- Poster
- Directed by: Kanti Shah
- Written by: Bashir Babar
- Produced by: Surekha Gawli
- Starring: Dharmendra; Mithun Chakraborty; Shakti Kapoor;
- Cinematography: Akram Khan
- Edited by: Jugal
- Music by: Tabun
- Distributed by: Jockey Films
- Release date: 17 October 1997;
- Running time: 130 minutes
- Country: India
- Language: Hindi
- Budget: ₹15 million
- Box office: ₹41 million (India Net Collection)

= Loha (1997 film) =

Loha is a 1997 Indian Hindi language action crime superhero film directed by Kanti Shah. The film features cast including Dharmendra, Mithun Chakraborty, Shakti Kapoor and Mohan Joshi. Govinda and Manisha Koirala make cameos as themselves. The film has no connection with the 1987 film of the same name, which also starred Dharmendra.

Loha released worldwide on 17 October 1997. This film is the remake adaptation of the Malyalam movie Mafia (1993) starring Suresh Gopi which was also remade in Hindi the previous year under the same title (1996) again starring Dharmendra in the lead role.

== Plot ==

The movie begins with the introduction to a powerful underworld Don, Lukka. He has a stake in all illegal activities like weapon smuggling, drugs, and land encroachment. Lukka's sidekicks include Salim Chikna, Takla , muscleman Babu Batla, and Munna Mobile.

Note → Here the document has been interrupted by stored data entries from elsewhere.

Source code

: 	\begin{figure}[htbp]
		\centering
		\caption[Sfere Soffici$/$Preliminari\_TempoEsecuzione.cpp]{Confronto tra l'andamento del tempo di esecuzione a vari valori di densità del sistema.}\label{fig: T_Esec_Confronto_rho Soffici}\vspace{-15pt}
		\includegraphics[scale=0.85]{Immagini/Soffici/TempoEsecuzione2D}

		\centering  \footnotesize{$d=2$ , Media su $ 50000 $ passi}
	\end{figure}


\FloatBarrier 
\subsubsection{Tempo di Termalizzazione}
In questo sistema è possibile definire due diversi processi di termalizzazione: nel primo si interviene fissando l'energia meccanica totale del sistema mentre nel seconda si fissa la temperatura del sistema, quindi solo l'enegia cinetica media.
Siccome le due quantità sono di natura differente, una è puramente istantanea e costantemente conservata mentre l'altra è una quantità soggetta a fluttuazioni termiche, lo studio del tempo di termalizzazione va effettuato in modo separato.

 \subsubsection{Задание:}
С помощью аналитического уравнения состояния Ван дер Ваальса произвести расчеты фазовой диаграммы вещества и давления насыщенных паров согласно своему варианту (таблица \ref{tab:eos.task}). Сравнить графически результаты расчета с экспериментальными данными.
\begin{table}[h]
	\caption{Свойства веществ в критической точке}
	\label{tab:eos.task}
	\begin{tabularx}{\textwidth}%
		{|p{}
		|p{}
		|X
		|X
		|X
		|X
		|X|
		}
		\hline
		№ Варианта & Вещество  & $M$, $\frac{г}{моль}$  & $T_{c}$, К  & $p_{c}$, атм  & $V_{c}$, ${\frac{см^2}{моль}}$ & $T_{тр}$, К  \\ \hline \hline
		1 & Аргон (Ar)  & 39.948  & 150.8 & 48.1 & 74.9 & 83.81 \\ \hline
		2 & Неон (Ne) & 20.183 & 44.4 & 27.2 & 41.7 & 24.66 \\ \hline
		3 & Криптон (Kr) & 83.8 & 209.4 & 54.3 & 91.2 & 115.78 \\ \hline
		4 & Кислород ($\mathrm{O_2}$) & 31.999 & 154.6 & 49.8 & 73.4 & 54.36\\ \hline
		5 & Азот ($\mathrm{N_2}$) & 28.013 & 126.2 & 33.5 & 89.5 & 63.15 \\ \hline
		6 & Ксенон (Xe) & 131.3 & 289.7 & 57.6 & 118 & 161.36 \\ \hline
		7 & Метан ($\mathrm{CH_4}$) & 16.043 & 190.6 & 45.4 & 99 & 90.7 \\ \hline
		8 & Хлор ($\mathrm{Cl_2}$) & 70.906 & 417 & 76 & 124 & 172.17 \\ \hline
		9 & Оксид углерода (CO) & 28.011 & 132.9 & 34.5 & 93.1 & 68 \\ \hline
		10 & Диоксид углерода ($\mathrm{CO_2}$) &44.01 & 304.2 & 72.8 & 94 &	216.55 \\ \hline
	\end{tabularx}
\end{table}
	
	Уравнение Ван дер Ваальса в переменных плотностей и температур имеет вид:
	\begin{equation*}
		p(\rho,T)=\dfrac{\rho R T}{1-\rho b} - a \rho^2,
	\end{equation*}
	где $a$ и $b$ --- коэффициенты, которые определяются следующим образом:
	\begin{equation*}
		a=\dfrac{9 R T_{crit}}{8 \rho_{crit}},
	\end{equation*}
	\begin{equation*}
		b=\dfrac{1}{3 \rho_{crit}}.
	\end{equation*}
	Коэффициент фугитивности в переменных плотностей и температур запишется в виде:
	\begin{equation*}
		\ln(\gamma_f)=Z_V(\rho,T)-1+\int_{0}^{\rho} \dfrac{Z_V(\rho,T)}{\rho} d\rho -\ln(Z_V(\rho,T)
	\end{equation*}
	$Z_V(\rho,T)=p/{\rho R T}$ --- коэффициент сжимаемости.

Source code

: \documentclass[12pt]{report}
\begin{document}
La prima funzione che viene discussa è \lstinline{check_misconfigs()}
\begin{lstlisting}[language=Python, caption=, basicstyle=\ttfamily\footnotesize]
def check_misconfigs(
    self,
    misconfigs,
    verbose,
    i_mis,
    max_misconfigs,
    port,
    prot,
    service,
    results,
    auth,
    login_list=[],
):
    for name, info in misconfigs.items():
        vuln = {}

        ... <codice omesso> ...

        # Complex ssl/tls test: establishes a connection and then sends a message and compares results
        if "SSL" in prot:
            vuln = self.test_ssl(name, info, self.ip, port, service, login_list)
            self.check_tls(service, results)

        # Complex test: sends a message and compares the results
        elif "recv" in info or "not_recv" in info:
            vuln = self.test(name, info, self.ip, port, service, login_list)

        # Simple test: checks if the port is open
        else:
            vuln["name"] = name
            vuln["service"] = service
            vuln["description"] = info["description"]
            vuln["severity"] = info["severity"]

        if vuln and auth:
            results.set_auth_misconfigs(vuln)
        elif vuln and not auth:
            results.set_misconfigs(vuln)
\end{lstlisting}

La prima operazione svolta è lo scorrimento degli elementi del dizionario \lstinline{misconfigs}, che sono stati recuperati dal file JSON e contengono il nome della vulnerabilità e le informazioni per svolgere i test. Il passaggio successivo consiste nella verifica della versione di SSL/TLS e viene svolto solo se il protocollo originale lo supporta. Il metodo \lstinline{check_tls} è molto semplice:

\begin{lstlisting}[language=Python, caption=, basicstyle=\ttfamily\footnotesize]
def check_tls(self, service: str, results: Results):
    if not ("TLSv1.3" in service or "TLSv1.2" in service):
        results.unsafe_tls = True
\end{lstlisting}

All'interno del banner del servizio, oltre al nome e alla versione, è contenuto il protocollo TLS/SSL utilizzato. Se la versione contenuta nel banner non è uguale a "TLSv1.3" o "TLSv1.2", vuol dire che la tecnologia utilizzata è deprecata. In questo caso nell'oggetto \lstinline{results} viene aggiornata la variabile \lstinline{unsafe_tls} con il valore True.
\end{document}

Lukka ousts his erstwhile mentor Tandya Bhai to emerge as the number 1 don of Mumbai. After seeing Tandya rebel against Lukka's disloyalty, he captures Tandya's sister and lets Batla rape and kill her. Tandya is enraged by Lukka's actions and goes to kill him. However, he is surrounded by Lukka's men and is convinced by Lukka that he has no reason to live, following which Lukka himself kills Tandya.

The horrific act of Lukka was felt across the 'basti' where Shankar lived. A curfew is placed on the basti where Shankar meets Inspector Kaale, a corrupt inspector who helps Lukka in washing off his crimes in the eyes of the law. Inspector Kaale is always at loggerheads with the commissioner, who is an honest officer. The basti rallies against Lukka's thuggery but to no avail as the leader of the rally is killed by Lukka in broad daylight. When Inspector Kaale comes to investigate the matter, he argues with an angry Shankar, who tells the inspector to inform the goons that their end will come soon. Shankar later meets Lukka and they become sworn enemies.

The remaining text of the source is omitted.